Regardless of whether your rental property is owned free and clear or financed, landlord insurance is essential to your asset protection and risk management strategy. It safeguards against property damage, provides liability protection, and ensures that rental income is protected in case of unexpected events, all of which are vital for maintaining a strong financial position—especially when leveraging DSCR loans in your investment portfolio.

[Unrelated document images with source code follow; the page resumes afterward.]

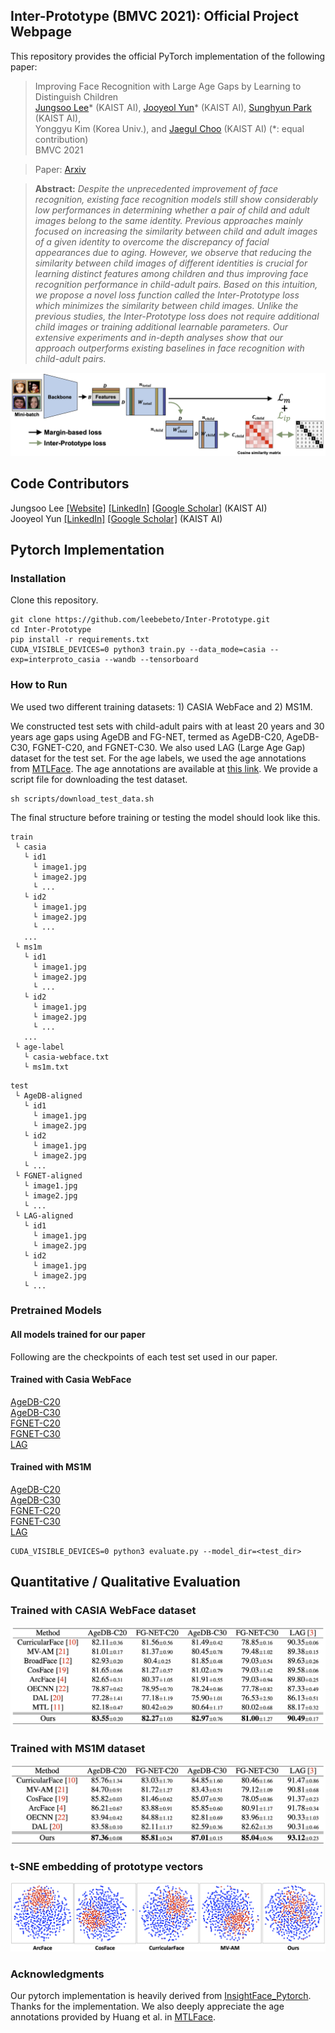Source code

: ## Inter-Prototype (BMVC 2021): Official Project Webpage
This repository provides the official PyTorch implementation of the following paper:
> Improving Face Recognition with Large Age Gaps by Learning to Distinguish Children<br>
> [Jungsoo Lee](https://leebebeto.github.io/)* (KAIST AI), [Jooyeol Yun](https://www.linkedin.com/in/jooyeol-yun-6a176a1b6/)* (KAIST AI), [Sunghyun Park](https://psh01087.github.io/) (KAIST AI),<br>
> Yonggyu Kim (Korea Univ.), and [Jaegul Choo](https://sites.google.com/site/jaegulchoo/) (KAIST AI) (*: equal contribution)<br>
> BMVC 2021<br>

> Paper: [Arxiv](https://arxiv.org/abs/2110.11630) <br>

> **Abstract:** 
*Despite the unprecedented improvement of face recognition, existing face recognition models still show considerably low performances in determining whether a pair of child and adult images belong to the same identity.
Previous approaches mainly focused on increasing the similarity between child and adult images of a given identity to overcome the discrepancy of facial appearances due to aging.
However, we observe that reducing the similarity between child images of different identities is crucial for learning distinct features among children and thus improving face recognition performance in child-adult pairs.
Based on this intuition, we propose a novel loss function called the Inter-Prototype loss which minimizes the similarity between child images. 
Unlike the previous studies, the Inter-Prototype loss does not require additional child images or training additional learnable parameters.
Our extensive experiments and in-depth analyses show that our approach outperforms existing baselines in face recognition with child-adult pairs.*<br>

<p align="center">
  <img src="assets/main.png" />
</p>

## Code Contributors
Jungsoo Lee [[Website]](https://leebebeto.github.io/) [[LinkedIn]](https://www.linkedin.com/in/jungsoo-lee-52103a17a/) [[Google Scholar]](https://scholar.google.com/citations?user=qSGLUDQAAAAJ&hl=ko) (KAIST AI) <br>
Jooyeol Yun [[LinkedIn]](https://www.linkedin.com/in/jooyeol-yun-6a176a1b6/) [[Google Scholar]](https://scholar.google.com/citations?hl=en&user=uFjBq8wAAAAJ) (KAIST AI)

## Pytorch Implementation
### Installation
Clone this repository.
```
git clone https://github.com/leebebeto/Inter-Prototype.git
cd Inter-Prototype
pip install -r requirements.txt
CUDA_VISIBLE_DEVICES=0 python3 train.py --data_mode=casia --exp=interproto_casia --wandb --tensorboard
```

### How to Run 
We used two different training datasets: 1) CASIA WebFace and 2) MS1M.

We constructed test sets with child-adult pairs with at least 20 years and 30 years age gaps using AgeDB and FG-NET, termed as AgeDB-C20, AgeDB-C30, FGNET-C20, and FGNET-C30.
We also used LAG (Large Age Gap) dataset for the test set. 
For the age labels, we used the age annotations from [MTLFace](https://github.com/Hzzone/MTLFace). 
The age annotations are available at [this link](https://drive.google.com/drive/folders/1YmaBkHoRt85cysQX2TJZmasRwfrchiWO).
We provide a script file for downloading the test dataset.
```
sh scripts/download_test_data.sh
```
The final structure before training or testing the model should look like this.
```
train
 └ casia
   └ id1
     └ image1.jpg
     └ image2.jpg
     └ ...
   └ id2
     └ image1.jpg
     └ image2.jpg
     └ ...     
   ...
 └ ms1m
   └ id1
     └ image1.jpg
     └ image2.jpg
     └ ...
   └ id2
     └ image1.jpg
     └ image2.jpg
     └ ...     
   ...
 └ age-label
   └ casia-webface.txt
   └ ms1m.txt    
```
```
test
 └ AgeDB-aligned
   └ id1
     └ image1.jpg
     └ image2.jpg
   └ id2
     └ image1.jpg
     └ image2.jpg
   └ ...
 └ FGNET-aligned
   └ image1.jpg
   └ image2.jpg
   └ ...
 └ LAG-aligned
   └ id1
     └ image1.jpg
     └ image2.jpg
   └ id2
     └ image1.jpg
     └ image2.jpg
   └ ...
```

### Pretrained Models
#### All models trained for our paper
Following are the checkpoints of each test set used in our paper. <br>
#### Trained with Casia WebFace
[AgeDB-C20](https://drive.google.com/file/d/1g7wol0isBX_-X1r-TlTqaJk8pVWA5W4z/view?usp=sharing) <br>
[AgeDB-C30](https://drive.google.com/file/d/1cb3eOG-6kx7eKR_SLKHH_1cyOAWlXgRI/view?usp=sharing) <br>
[FGNET-C20](https://drive.google.com/drive/folders/1TES-mWdrITd56TpTJtnaCY0Sj7cVeQbR?usp=sharing) <br>
[FGNET-C30](https://drive.google.com/drive/folders/1-p2gsfpaclOvn-rFDUh1Dtj7V1WvvewK?usp=sharing) <br>
[LAG](https://drive.google.com/drive/folders/1hY2ojyS6VKQn4YfiXYGPlVTjGzw6EsXd?usp=sharing)     

#### Trained with MS1M
[AgeDB-C20](https://drive.google.com/file/d/1RFlHFqolCfDlZl43pHMoQOzobbn0MsaY/view?usp=sharing) <br>
[AgeDB-C30](https://drive.google.com/file/d/1O6th4Vz7tOZUzxs5Y5cs4BMw-amdqHz7/view?usp=sharing) <br>
[FGNET-C20](https://drive.google.com/file/d/1xv8yh61owP3Ls7Duzb4UogaLeOTGDQup/view?usp=sharing) <br>
[FGNET-C30](https://drive.google.com/file/d/15CBlPCk81k4ZVP2qNnN59fQfGrTIrsLW/view?usp=sharing) <br>
[LAG](https://drive.google.com/file/d/1vqOEgYRxe2ej2FPIf_OFTx62T06SEGy9/view?usp=sharing)     
```
CUDA_VISIBLE_DEVICES=0 python3 evaluate.py --model_dir=<test_dir>
```

## Quantitative / Qualitative Evaluation
### Trained with CASIA WebFace dataset
<p align="center">
  <img src="assets/casia.png" />
</p>

### Trained with MS1M dataset
<p align="center">
  <img src="assets/ms1m.png" />
</p>

### t-SNE embedding of prototype vectors
<p align="center">
  <img src="assets/tsne.png" />
</p>


### Acknowledgments
Our pytorch implementation is heavily derived from [InsightFace_Pytorch](https://github.com/TreB1eN/InsightFace_Pytorch).
Thanks for the implementation.
We also deeply appreciate the age annotations provided by Huang et al. in [MTLFace](https://github.com/Hzzone/MTLFace).
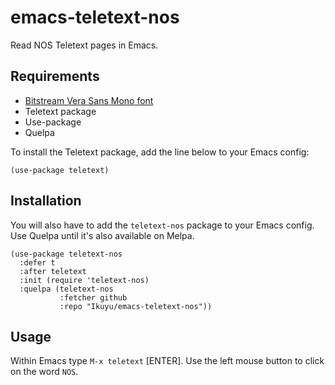 
# emacs-teletext-nos

Read NOS Teletext pages in Emacs.

## Requirements

* [Bitstream Vera Sans Mono font](http://legionfonts.com/fonts/bitstream-vera-sans-mono)
* Teletext package
* Use-package
* Quelpa

To install the Teletext package, add the line below to your Emacs config:

```elisp
(use-package teletext)
```

## Installation

You will also have to add the `teletext-nos` package to your Emacs config. Use Quelpa until it's also available on Melpa.

```elisp
(use-package teletext-nos
  :defer t
  :after teletext
  :init (require 'teletext-nos)
  :quelpa (teletext-nos
           :fetcher github
           :repo "Ikuyu/emacs-teletext-nos"))
```

## Usage

Within Emacs type `M-x teletext` [ENTER]. Use the left mouse button to click on the word `NOS`.

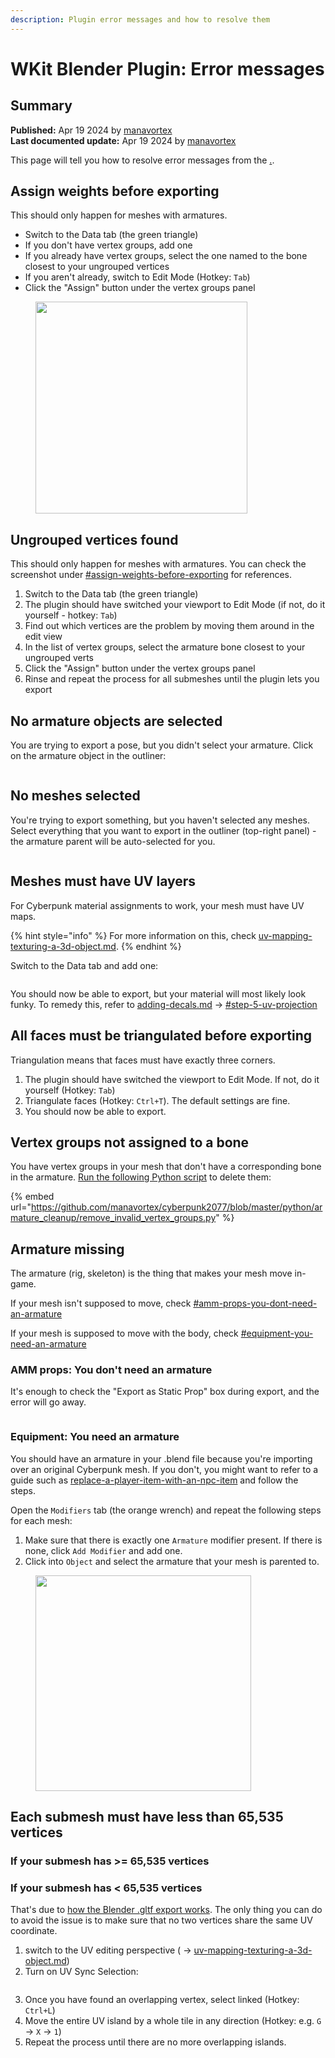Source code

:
 ```yaml
---
description: Plugin error messages and how to resolve them
---
```


# WKit Blender Plugin: Error messages

## Summary

**Published:** Apr 19 2024 by [manavortex](https://app.gitbook.com/u/NfZBoxGegfUqB33J9HXuCs6PVaC3 "mention")\
**Last documented update:** Apr 19 2024 by  [manavortex](https://app.gitbook.com/u/NfZBoxGegfUqB33J9HXuCs6PVaC3 "mention")

This page will tell you how to resolve error messages from the [.](./ "mention").

## Assign weights before exporting

This should only happen for meshes with armatures.

* Switch to the Data tab (the green triangle)
* If you don't have vertex groups, add one
* If you already have vertex groups, select the one named to the bone closest to your ungrouped vertices
* If you aren't already, switch to Edit Mode (Hotkey: `Tab`)
* Click the "Assign" button under the vertex groups panel

<figure><img src="../../../.gitbook/assets/blender_plugin_ungrouped_verts.png" alt="" width="339"><figcaption></figcaption></figure>

## Ungrouped vertices found

This should only happen for meshes with armatures. You can check the screenshot under [#assign-weights-before-exporting](wkit-blender-plugin-error-messages.md#assign-weights-before-exporting "mention") for references.

1. Switch to the Data tab (the green triangle)
2. The plugin should have switched your viewport to Edit Mode (if not, do it yourself - hotkey: `Tab`)
3. Find out which vertices are the problem by moving them around in the edit view
4. In the list of vertex groups, select the armature bone closest to your ungrouped verts
5. Click the "Assign" button under the vertex groups panel
6. Rinse and repeat the process for all submeshes until the plugin lets you export

## No armature objects are selected

You are trying to export a pose, but you didn't select your armature. Click on the armature object in the outliner:

<figure><img src="../../../.gitbook/assets/image (1) (4).png" alt=""><figcaption></figcaption></figure>

## No meshes selected

You're trying to export something, but you haven't selected any meshes. Select everything that you want to export in the outliner (top-right panel) - the armature parent will be auto-selected for you.

<figure><img src="../../../.gitbook/assets/image (1) (4) (1).png" alt=""><figcaption></figcaption></figure>

## Meshes must have UV layers

For Cyberpunk material assignments to work, your mesh must have UV maps.&#x20;

{% hint style="info" %}
For more information on this, check [uv-mapping-texturing-a-3d-object.md](../../materials/uv-mapping-texturing-a-3d-object.md "mention").
{% endhint %}

Switch to the Data tab and add one:

<figure><img src="../../../.gitbook/assets/blender_addon_uv_maps.png" alt=""><figcaption></figcaption></figure>

You should now be able to export, but your material will most likely look funky. To remedy this, refer to [adding-decals.md](../../modding-guides/items-equipment/editing-existing-items/adding-decals.md "mention") -> [#step-5-uv-projection](../../modding-guides/items-equipment/editing-existing-items/adding-decals.md#step-5-uv-projection "mention")

## All faces must be triangulated before exporting

Triangulation means that faces must have exactly three corners.

1. The plugin should have switched the viewport to Edit Mode. If not, do it yourself (Hotkey: `Tab`)
2. Triangulate faces (Hotkey: `Ctrl+T`). The default settings are fine.
3. You should now be able to export.

## Vertex groups not assigned to a bone

You have vertex groups in your mesh that don't have a corresponding bone in the armature. [Run the following Python script](../../3d-modelling/blender-getting-started/blender-running-python-scripts.md) to delete them:

{% embed url="https://github.com/manavortex/cyberpunk2077/blob/master/python/armature_cleanup/remove_invalid_vertex_groups.py" %}

## Armature missing

The armature (rig, skeleton) is the thing that makes your mesh move in-game.&#x20;

If your mesh isn't supposed to move, check [#amm-props-you-dont-need-an-armature](wkit-blender-plugin-error-messages.md#amm-props-you-dont-need-an-armature "mention")

If your mesh is supposed to move with the body, check [#equipment-you-need-an-armature](wkit-blender-plugin-error-messages.md#equipment-you-need-an-armature "mention")

### AMM props: You don't need an armature

It's enough to check the "Export as Static Prop" box during export, and the error will go away.

<figure><img src="../../../.gitbook/assets/image (2).png" alt=""><figcaption></figcaption></figure>

### Equipment: You need an armature

You should have an armature in your .blend file because you're importing over an original Cyberpunk mesh. If you don't, you might want to refer to a guide such as [replace-a-player-item-with-an-npc-item](../../modding-guides/items-equipment/editing-existing-items/replace-a-player-item-with-an-npc-item/ "mention") and follow the steps.

Open the `Modifiers` tab (the orange wrench) and repeat the following steps for each mesh:

1. Make sure that there is exactly one `Armature` modifier present. If there is none, click `Add Modifier` and add one.
2. Click into `Object` and select the armature that your mesh is parented to.&#x20;

<figure><img src="../../../.gitbook/assets/blender_addon_select_armature.png" alt="" width="345"><figcaption></figcaption></figure>

## Each submesh must have less than 65,535 vertices

### If your submesh has >= 65,535 vertices&#x20;

### If your submesh has < 65,535 vertices

That's due to [how the Blender .gltf export works](https://github.com/KhronosGroup/glTF-Blender-IO/issues/912#issuecomment-581564314). The only thing you can do to avoid the issue is to make sure that no two vertices share the same UV coordinate.&#x20;

1. switch to the UV editing perspective ( -> [uv-mapping-texturing-a-3d-object.md](../../materials/uv-mapping-texturing-a-3d-object.md "mention"))&#x20;
2. Turn on UV Sync Selection:

<figure><img src="https://user-images.githubusercontent.com/11024420/73680340-acad8580-4681-11ea-86f2-04422745c15f.png" alt=""><figcaption></figcaption></figure>

3. Once you have found an overlapping vertex, select linked (Hotkey: `Ctrl+L`)
4. Move the entire UV island by a whole tile in any direction (Hotkey: e.g. `G` -> `X` -> `1`)
5. Repeat the process until there are no more overlapping islands.
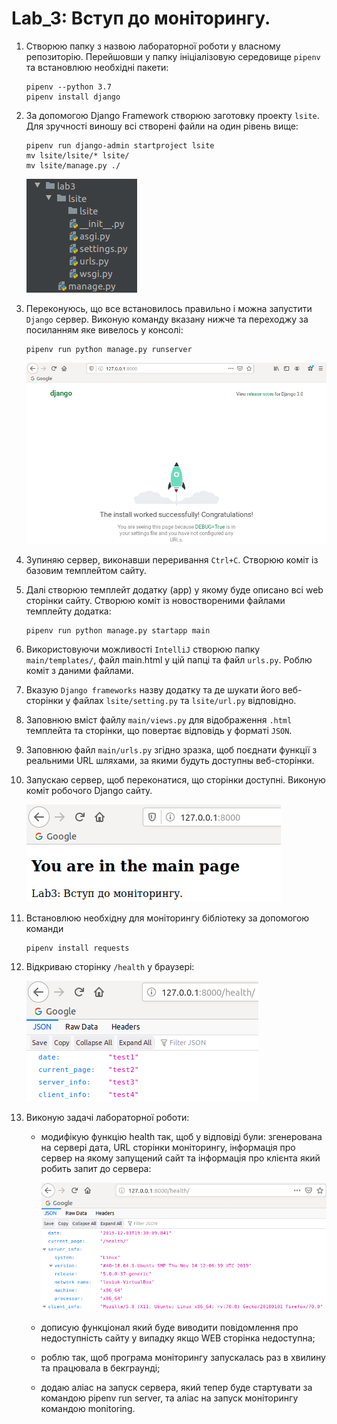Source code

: # Lab_3: Вступ до моніторингу.

1. Створюю папку з назвою лабораторної роботи у власному репозиторію. Перейшовши у папку ініціалізовую середовище `pipenv` та встановлюю необхідні пакети:
    ```
    pipenv --python 3.7
    pipenv install django
    ```
2. За допомогою Django Framework створюю заготовку проекту `lsite`. Для зручності виношу всі створені файли на один рівень вище:
    ```
    pipenv run django-admin startproject lsite
    mv lsite/lsite/* lsite/
    mv lsite/manage.py ./
    ```
    ![image](img/4.png)
    
3. Переконуюсь, що все встановилось правильно і можна запустити `Django` сервер. Виконую команду вказану нижче та переходжу за посиланням яке вивелось у консолі:
    ```
    pipenv run python manage.py runserver
    ```
   ![image](img/5.png)
   
4. Зупиняю сервер, виконавши переривання `Ctrl+C`. Створюю коміт із базовим темплейтом сайту.
5. Далі створюю темплейт додатку (app) у якому буде описано всі web сторінки сайту. Створюю коміт із новоствореними файлами темплейту додатка:
     ```
     pipenv run python manage.py startapp main
     ```
6. Використовуючи можливості `IntelliJ` створюю папку `main/templates/`, файл main.html у цій папці та файл `urls.py`. Роблю коміт з даними файлами.
7. Вказую `Django frameworks` назву додатку та де шукати його веб-сторінки у файлах `lsite/setting.py` та `lsite/url.py` відповідно.
8. Заповнюю вміст файлу `main/views.py` для відображення `.html` темплейта та сторінки, що повертає відповідь у форматі `JSON`.
9. Заповнюю файл `main/urls.py` згідно зразка, щоб поєднати функції з реальними URL шляхами, за якими будуть доступны веб-сторінки.
10. Запускаю сервер, щоб переконатися, що сторінки доступні. Виконую коміт робочого Django сайту. 

    ![image](img/6.png)
    
11. Встановлюю необхідну для моніторингу бібліотеку за допомогою команди 
    ```
    pipenv install requests
    ```
12. Відкриваю сторінку `/health` у браузері:

    ![image](img/7.png)

13. Виконую задачі лабораторної роботи:
    
    - модифікую функцію health так, щоб у відповіді були: згенерована на сервері дата, URL сторінки моніторингу, інформація про сервер на якому запущений сайт та інформація про клієнта який робить запит до сервера:
    
        ![image](img/8.png)
     
     - дописую функціонал який буде виводити повідомлення про недоступність сайту у випадку якщо WEB сторінка недоступна;
     
     - роблю так, щоб програма моніторингу запускалась раз в хвилину та працювала в бекграунді;
     
     - додаю аліас на запуск сервера, який тепер буде стартувати за командою pipenv run server, та аліас на запуск моніторингу командою monitoring.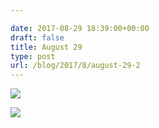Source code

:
```yaml
---

date: 2017-08-29 18:39:00+00:00
draft: false
title: August 29
type: post
url: /blog/2017/8/august-29-2
---
```




  
   ![](/images/2017-08-29-20178august-29-2/IMG_2188.jpg)

  

  
   ![](/images/2017-08-29-20178august-29-2/IMG_2192.jpg)

  



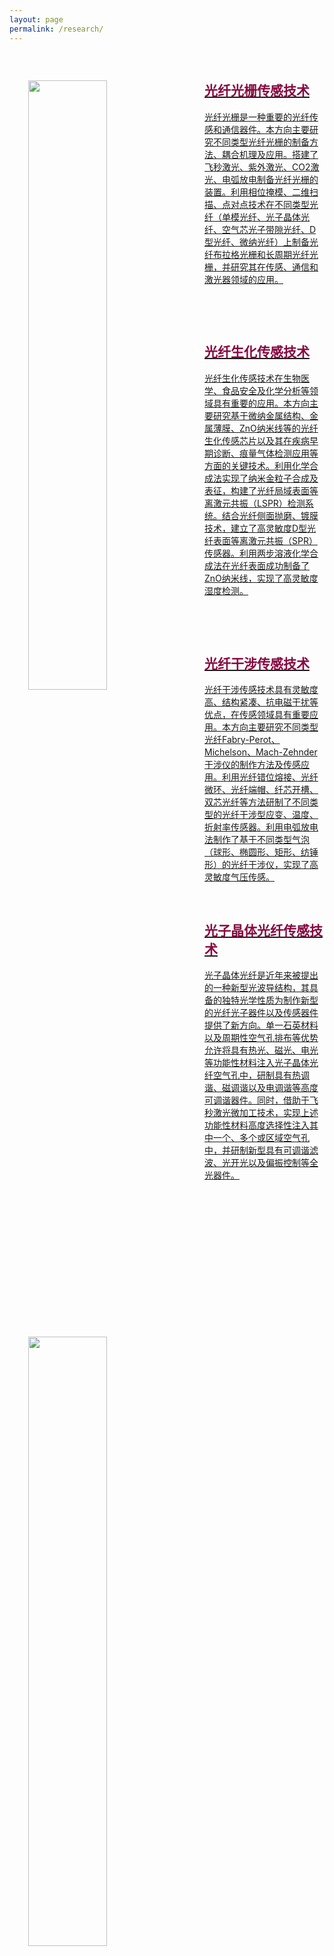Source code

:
 ```yaml
---
layout: page
permalink: /research/
---
```



<div class="wrap clearfix">
    <a href="{{ site.baseurl }}/fiber-gratings/">
      <img src="{{ site.baseurl }}/images/fiber-grating-1.jpg" style="float: left; width: 50%; margin: 15px; padding: 15px;" >
      <h2 style="color: #870A40;padding-top: 1.9rem;">光纤光栅传感技术</h2>
      <p>
        光纤光栅是一种重要的光纤传感和通信器件。本方向主要研究不同类型光纤光栅的制备方法、耦合机理及应用。搭建了飞秒激光、紫外激光、CO2激光、电弧放电制备光纤光栅的装置。利用相位掩模、二维扫描、点对点技术在不同类型光纤（单模光纤、光子晶体光纤、空气芯光子带隙光纤、D型光纤、微纳光纤）上制备光纤布拉格光栅和长周期光纤光栅，并研究其在传感、通信和激光器领域的应用。
      </p>
    </a>
</div>

<br>

<div class="wrap clearfix">
    <a href="{{ site.baseurl }}/fiber-biochemical/">
    <img src="{{ site.baseurl }}/images/research-bio.jpg" style="float: left; width: 50%; margin: 15px; padding: 15px;" >
    <h2 style="color: #870A40;padding-top: 1.9rem;">光纤生化传感技术</h2>
    <p>
        光纤生化传感技术在生物医学、食品安全及化学分析等领域具有重要的应用。本方向主要研究基于微纳金属结构、金属薄膜、ZnO纳米线等的光纤生化传感芯片以及其在疾病早期诊断、痕量气体检测应用等方面的关键技术。利用化学合成法实现了纳米金粒子合成及表征，构建了光纤局域表面等离激元共振（LSPR）检测系统。结合光纤侧面抛磨、镀膜技术，建立了高灵敏度D型光纤表面等离激元共振（SPR）传感器。利用两步溶液化学合成法在光纤表面成功制备了ZnO纳米线，实现了高灵敏度湿度检测。
     </p>
    </a>
</div>

<br>

<div class="wrap clearfix">
    <a href="{{ site.baseurl }}/fiber-interference/">
    <img src="{{ site.baseurl }}/images/qipao-800x439.jpg" style="float: left; width: 50%; margin: 15px; padding: 15px;" >
    <h2 style="color: #870A40;padding-top: 1.9rem;">光纤干涉传感技术</h2>
    <p>
        光纤干涉传感技术具有灵敏度高、结构紧凑、抗电磁干扰等优点，在传感领域具有重要应用。本方向主要研究不同类型光纤Fabry-Perot、Michelson、Mach-Zehnder干涉仪的制作方法及传感应用。利用光纤错位熔接、光纤微环、光纤端帽、纤芯开槽、双芯光纤等方法研制了不同类型的光纤干涉型应变、温度、折射率传感器。利用电弧放电法制作了基于不同类型气泡（球形、椭圆形、矩形、纺锤形）的光纤干涉仪，实现了高灵敏度气压传感。
    </p>
    </a>
</div>

<div class="wrap clearfix">
    <a href="{{ site.baseurl }}/fiber-PCF/">
    <img src="{{ site.baseurl }}/images/PCF-800x415.png" style="float: left; width: 50%; margin: 15px; padding: 15px;" >
    <h2 style="color: #870A40;padding-top: 1.9rem;">光子晶体光纤传感技术</h2>
    <p>
    光子晶体光纤是近年来被提出的一种新型光波导结构，其具备的独特光学性质为制作新型的光纤光子器件以及传感器件提供了新方向。单一石英材料以及周期性空气孔排布等优势允许将具有热光、磁光、电光等功能性材料注入光子晶体光纤空气孔中，研制具有热调谐、磁调谐以及电调谐等高度可调谐器件。同时，借助于飞秒激光微加工技术，实现上述功能性材料高度选择性注入其中一个、多个或区域空气孔中，并研制新型具有可调谐滤波、光开光以及偏振控制等全光器件。
    </p>
    </a>
</div>

<br>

Landlord insurance is a specialized type of property insurance designed specifically for rental property owners. Unlike standard homeowners insurance—which is tailored for owner-occupied residences—landlord insurance provides coverage that addresses the unique risks associated with renting out a property. Here’s a breakdown of what it typically covers and why it’s important:


  • Property Coverage: This component covers physical damage to the building caused by covered perils such as fire, storm damage, vandalism, or other unexpected events. Since the property is an investment asset, ensuring its structural integrity is paramount.
  • Liability Coverage: Landlord insurance generally includes liability protection that covers legal expenses and medical costs if a tenant or visitor is injured on the property. This protection is crucial for safeguarding the investor’s personal assets in the event of lawsuits.
  • Loss of Rental Income: Also known as “loss of rent” coverage, this feature helps compensate the landlord for lost rental income if the property becomes uninhabitable due to a covered loss (like a fire). This can be particularly important for maintaining cash flow, especially when using financing strategies such as DSCR loans.
  • Additional Coverages: Some policies might also offer optional coverages, such as protection for furnishings (if the property is rented furnished), legal expenses, or even equipment breakdown coverage, depending on the insurer and the specific needs of the landlord.

Given that DSCR lenders mandate landlord insurance as part of the loan underwriting process, ensuring that the investment property is properly insured is non-negotiable. Both markets show comparable insurance premiums—with Kansas City around $1,740 and Philadelphia at about $1,639—which play a critical role in mitigating risks related to property damage, liability, and rental income loss. Landlord insurance, therefore, is not just a regulatory requirement but also an essential risk management tool that helps maintain the investment’s stability and appeal to lenders.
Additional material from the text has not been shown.